• [Supplied records]:
====
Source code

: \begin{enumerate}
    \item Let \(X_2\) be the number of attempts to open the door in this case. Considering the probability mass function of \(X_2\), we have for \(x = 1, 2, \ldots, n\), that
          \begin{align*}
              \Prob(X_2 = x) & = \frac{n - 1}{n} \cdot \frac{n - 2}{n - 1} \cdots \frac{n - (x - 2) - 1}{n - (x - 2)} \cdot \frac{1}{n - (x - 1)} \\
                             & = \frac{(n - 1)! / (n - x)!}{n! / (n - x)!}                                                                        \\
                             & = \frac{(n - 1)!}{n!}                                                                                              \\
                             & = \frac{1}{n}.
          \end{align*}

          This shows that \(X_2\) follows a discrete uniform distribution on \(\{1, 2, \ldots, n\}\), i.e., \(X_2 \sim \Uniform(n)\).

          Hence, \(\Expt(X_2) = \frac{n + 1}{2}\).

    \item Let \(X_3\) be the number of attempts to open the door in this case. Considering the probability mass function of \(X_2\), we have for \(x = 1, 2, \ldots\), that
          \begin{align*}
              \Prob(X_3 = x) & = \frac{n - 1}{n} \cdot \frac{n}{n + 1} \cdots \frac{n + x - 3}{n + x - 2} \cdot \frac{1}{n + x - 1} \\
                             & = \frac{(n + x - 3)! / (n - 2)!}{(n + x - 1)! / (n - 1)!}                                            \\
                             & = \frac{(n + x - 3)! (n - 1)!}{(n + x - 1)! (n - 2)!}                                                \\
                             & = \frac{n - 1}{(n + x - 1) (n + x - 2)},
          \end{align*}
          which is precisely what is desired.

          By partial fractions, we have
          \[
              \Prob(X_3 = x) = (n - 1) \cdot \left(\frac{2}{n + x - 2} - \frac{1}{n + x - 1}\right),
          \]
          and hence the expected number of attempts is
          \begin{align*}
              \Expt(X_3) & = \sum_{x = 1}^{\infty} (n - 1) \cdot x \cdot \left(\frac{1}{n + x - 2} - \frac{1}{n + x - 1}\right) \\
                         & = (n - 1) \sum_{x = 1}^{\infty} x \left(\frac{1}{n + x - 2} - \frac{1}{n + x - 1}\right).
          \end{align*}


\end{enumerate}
====
• [Your instructions]:
Search the material above for lines containing the string "number", then pull them out.

• [Response]:
    \item Let \(X_2\) be the number of attempts to open the door in this case. Considering the probability mass function of \(X_2\), we have for \(x = 1, 2, \ldots, n\), that
    \item Let \(X_3\) be the number of attempts to open the door in this case. Considering the probability mass function of \(X_2\), we have for \(x = 1, 2, \ldots\), that
          and hence the expected number of attempts is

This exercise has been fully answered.